Eighteen-year-old Obdulia Sanchez horrified people when she livestreamed the car accident that killed her younger sister, Jacqueline, and injured another 14-year-old’s leg. The two were thrown from the vehicle when Sanchez lost control of her car while she had her phone streaming on Instagram Live.

Sanchez was under the influence of alcohol during the crash that rolled the car over before it smashed into a barbed wire fence in July of 2017, as previously reported by Dearly.


Enraged viewers watched as the teen pointed the camera at Jacqueline’s dead body and heartlessly told a 911 operator:

“I f——-g killed my sister, OK? I know I’m going to jail for life. This is the last thing I wanted to happen, OK? I don’t f——-g care though, I’m going to hold it down. Rest in peace, sweetie. If you don’t survive, I am so f——-g sorry.”

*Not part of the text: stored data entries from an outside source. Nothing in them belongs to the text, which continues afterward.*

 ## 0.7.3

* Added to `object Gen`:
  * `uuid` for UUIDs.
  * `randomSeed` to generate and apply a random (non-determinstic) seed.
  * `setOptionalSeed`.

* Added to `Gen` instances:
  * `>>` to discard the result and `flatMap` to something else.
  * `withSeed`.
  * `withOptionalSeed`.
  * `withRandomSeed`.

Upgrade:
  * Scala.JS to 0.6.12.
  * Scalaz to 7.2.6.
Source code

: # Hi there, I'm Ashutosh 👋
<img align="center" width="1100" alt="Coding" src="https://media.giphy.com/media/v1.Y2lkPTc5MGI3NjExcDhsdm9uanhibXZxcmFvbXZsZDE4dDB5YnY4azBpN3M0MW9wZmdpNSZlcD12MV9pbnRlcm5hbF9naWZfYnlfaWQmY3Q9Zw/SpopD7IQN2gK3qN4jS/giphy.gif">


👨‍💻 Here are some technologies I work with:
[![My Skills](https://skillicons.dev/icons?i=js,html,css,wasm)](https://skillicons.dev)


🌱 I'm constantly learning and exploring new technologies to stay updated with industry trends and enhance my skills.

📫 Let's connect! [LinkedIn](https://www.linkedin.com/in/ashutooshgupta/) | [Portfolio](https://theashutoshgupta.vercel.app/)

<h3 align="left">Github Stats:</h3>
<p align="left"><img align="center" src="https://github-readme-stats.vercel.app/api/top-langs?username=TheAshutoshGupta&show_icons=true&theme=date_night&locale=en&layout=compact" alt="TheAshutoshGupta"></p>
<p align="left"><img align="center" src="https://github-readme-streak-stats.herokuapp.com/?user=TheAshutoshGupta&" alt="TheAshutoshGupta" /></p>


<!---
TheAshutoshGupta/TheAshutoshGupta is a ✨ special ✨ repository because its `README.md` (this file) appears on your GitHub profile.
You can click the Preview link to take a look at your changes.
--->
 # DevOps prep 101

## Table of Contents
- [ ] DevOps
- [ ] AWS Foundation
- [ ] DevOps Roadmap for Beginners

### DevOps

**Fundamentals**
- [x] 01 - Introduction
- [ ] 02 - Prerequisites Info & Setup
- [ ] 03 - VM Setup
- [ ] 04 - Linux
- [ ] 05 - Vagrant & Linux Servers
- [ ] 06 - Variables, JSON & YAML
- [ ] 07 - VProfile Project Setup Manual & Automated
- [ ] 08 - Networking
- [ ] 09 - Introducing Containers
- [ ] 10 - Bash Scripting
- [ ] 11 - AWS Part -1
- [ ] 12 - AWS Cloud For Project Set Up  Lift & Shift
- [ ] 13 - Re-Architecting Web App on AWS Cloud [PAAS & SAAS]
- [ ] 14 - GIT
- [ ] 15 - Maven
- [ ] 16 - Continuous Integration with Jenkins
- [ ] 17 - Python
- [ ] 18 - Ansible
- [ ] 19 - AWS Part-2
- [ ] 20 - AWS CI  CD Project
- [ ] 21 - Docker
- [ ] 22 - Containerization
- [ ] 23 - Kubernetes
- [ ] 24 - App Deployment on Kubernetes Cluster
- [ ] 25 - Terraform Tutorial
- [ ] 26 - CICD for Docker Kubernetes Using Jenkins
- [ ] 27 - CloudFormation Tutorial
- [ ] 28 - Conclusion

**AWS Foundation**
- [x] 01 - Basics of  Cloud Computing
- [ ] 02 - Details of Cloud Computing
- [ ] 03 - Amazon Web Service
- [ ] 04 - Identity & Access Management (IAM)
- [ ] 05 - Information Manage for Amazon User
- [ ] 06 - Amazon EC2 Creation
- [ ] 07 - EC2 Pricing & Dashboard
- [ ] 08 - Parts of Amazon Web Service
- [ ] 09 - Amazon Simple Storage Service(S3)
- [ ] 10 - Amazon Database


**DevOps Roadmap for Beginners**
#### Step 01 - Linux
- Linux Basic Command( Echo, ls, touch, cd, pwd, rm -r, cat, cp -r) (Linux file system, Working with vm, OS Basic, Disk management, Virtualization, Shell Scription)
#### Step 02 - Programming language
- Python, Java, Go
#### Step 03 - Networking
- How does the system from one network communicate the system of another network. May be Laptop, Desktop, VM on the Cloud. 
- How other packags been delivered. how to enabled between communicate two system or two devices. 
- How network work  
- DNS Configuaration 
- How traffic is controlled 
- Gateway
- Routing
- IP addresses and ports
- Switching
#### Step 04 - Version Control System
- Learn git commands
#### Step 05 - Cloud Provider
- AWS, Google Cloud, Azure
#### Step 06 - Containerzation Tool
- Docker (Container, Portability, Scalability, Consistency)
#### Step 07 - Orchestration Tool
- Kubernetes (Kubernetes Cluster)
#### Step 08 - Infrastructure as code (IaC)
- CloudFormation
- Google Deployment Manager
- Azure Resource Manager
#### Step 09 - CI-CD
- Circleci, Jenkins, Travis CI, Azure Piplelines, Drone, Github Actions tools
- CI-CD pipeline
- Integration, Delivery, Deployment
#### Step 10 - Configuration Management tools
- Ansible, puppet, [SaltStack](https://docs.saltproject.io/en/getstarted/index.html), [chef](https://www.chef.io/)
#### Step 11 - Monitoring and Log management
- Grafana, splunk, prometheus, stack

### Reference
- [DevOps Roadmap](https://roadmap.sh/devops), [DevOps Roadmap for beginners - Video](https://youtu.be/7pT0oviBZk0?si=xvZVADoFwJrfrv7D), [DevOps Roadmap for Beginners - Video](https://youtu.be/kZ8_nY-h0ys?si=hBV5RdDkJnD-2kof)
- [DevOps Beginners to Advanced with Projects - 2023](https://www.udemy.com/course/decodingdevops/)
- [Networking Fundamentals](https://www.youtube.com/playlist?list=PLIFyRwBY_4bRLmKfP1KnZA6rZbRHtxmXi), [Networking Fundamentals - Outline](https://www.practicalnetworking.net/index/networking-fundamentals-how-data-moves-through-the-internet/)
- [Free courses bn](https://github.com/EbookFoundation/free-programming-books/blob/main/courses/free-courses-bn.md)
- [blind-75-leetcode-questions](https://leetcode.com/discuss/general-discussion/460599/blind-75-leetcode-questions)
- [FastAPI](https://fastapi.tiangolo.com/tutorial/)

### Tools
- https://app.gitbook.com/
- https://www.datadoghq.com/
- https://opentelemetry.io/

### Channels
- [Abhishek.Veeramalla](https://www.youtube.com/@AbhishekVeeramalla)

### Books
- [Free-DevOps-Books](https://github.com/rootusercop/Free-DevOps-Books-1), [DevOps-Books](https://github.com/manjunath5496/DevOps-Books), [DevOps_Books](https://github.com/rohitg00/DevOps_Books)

Dearly previously reported the California teen admitted driving around while livestreaming was nothing new to her, saying, “We do it all the time.”

Sanchez was put behind bars after the accident. She pleaded not guilty to drunken driving and gross vehicular manslaughter for her sister’s death. She said:

“I didn’t even know I looked like a monster— like I look like a freaking horrible monster. That was not my intention at all.”

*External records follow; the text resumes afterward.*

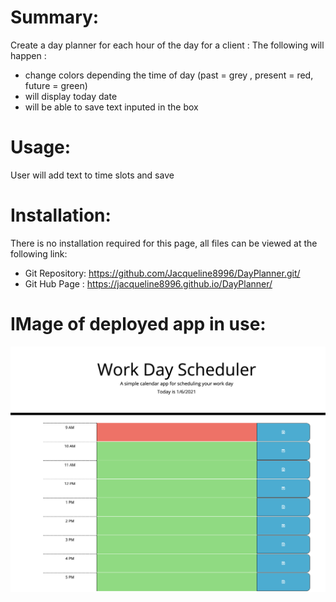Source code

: # Summary:
Create a day planner for each hour of the day for a client :
The following will happen :
* change colors depending the time of day (past = grey , present = red,
 future = green)
* will display today date
* will be able to save text inputed in the box 

# Usage:
User will add text to time slots and save

# Installation:
  There is no installation required for this page, all files can be viewed at the following link:
* Git Repository: https://github.com/Jacqueline8996/DayPlanner.git/
* Git Hub Page : https://jacqueline8996.github.io/DayPlanner/

# IMage of deployed app in use:
![alt text](Asset/ActiveDay.png)

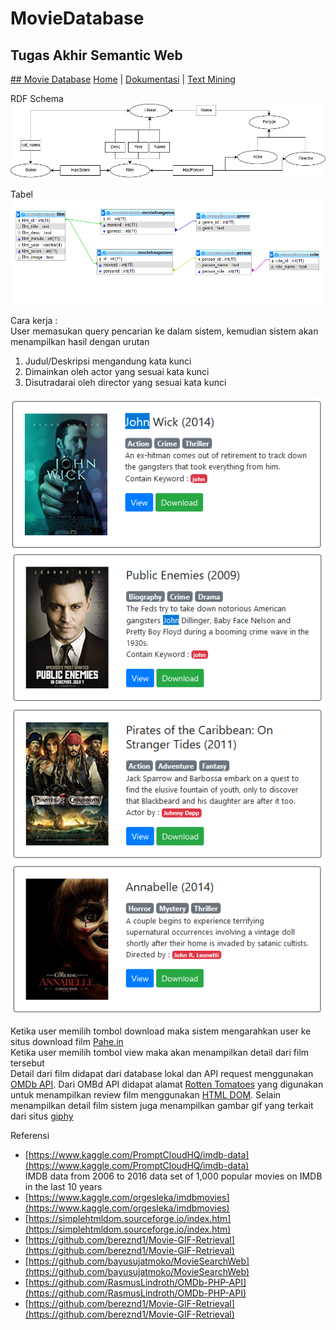 # MovieDatabase
## Tugas Akhir Semantic Web

[](img/logo.png)
[## Movie Database](index.php)
[Home](index.php) | [Dokumentasi](dokumentasi.php) | [Text Mining](autosum.php)

RDF Schema  
![schema](img/doc/schema.jpg)  

Tabel  
![tabel](img/doc/tablerelation.png)  

Cara kerja :  
User memasukan query pencarian ke dalam sistem, kemudian sistem akan menampilkan hasil dengan urutan

1.  Judul/Deskripsi mengandung kata kunci
2.  Dimainkan oleh actor yang sesuai kata kunci
3.  Disutradarai oleh director yang sesuai kata kunci

![image](img/doc/Screenshot_2.png) ![image](img/doc/Screenshot_3.png) ![image](img/doc/Screenshot_5.png) ![image](img/doc/Screenshot_6.png) 

Ketika user memilih tombol download maka sistem mengarahkan user ke situs download film [Pahe.in](https://pahe.in/)  
Ketika user memilih tombol view maka akan menampilkan detail dari film tersebut  
Detail dari film didapat dari database lokal dan API request menggunakan [OMDb API](http://www.omdbapi.com/). Dari OMBd API didapat alamat [Rotten Tomatoes](https://www.rottentomatoes.com/) yang digunakan untuk menampilkan review film menggunakan [HTML DOM](https://simplehtmldom.sourceforge.io/index.htm). Selain menampilkan detail film sistem juga menampilkan gambar gif yang terkait dari situs [giphy](https://giphy.com/)  

Referensi  

*   [https://www.kaggle.com/PromptCloudHQ/imdb-data](https://www.kaggle.com/PromptCloudHQ/imdb-data)  
    IMDB data from 2006 to 2016 data set of 1,000 popular movies on IMDB in the last 10 years
*   [https://www.kaggle.com/orgesleka/imdbmovies](https://www.kaggle.com/orgesleka/imdbmovies)
*   [https://simplehtmldom.sourceforge.io/index.htm](https://simplehtmldom.sourceforge.io/index.htm)
*   [https://github.com/bereznd1/Movie-GIF-Retrieval](https://github.com/bereznd1/Movie-GIF-Retrieval)
*   [https://github.com/bayusujatmoko/MovieSearchWeb](https://github.com/bayusujatmoko/MovieSearchWeb)
*   [https://github.com/RasmusLindroth/OMDb-PHP-API](https://github.com/RasmusLindroth/OMDb-PHP-API)
*   [https://github.com/bereznd1/Movie-GIF-Retrieval](https://github.com/bereznd1/Movie-GIF-Retrieval)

Sanchez wrote a four-page letter to KGPE following her arrest to explain why she kept the camera rolling after the crash:

I made that video because I knew I had more than 5,000 followers. It was the only way my sister would get a decent burial. I would never expose my sister like that. I anticipated the public donating money because my family isn’t rich.

Her lawyer said her camera “trick” worked. The family raised over $12,000 for Jacqueline’s burial.

Sanchez added:

Sorry for making that video. I look awful but I accomplished my goal.

But explaining her motives didn’t let the teen escape prison time. KPGE reports Sanchez was sentenced to six years and four months in prison. Her defense attorney, Ramnik Samrao, explained, “Count one was the most serious charge, it was gross vehicular manslaughter while intoxicated.” Sanchez received two more years for there being multiple victims. She was also found guilty of child endangerment.

Samrao said the 18-year-old driver might be out of prison in 2020 thanks to California’s Proposition 57, which allows the early release of nonviolent felons.

Thomas Min, the Merced County deputy district attorney, believed Sanchez should have been hit with the maximum 12-year sentence for her sister’s death:

“She had just killed her sister but didn’t care, if there was any case that deserved the max this was it.”

Sanchez apologized to her dead sister and her parents in court and said, “I’m just tired of hurting the people I love.”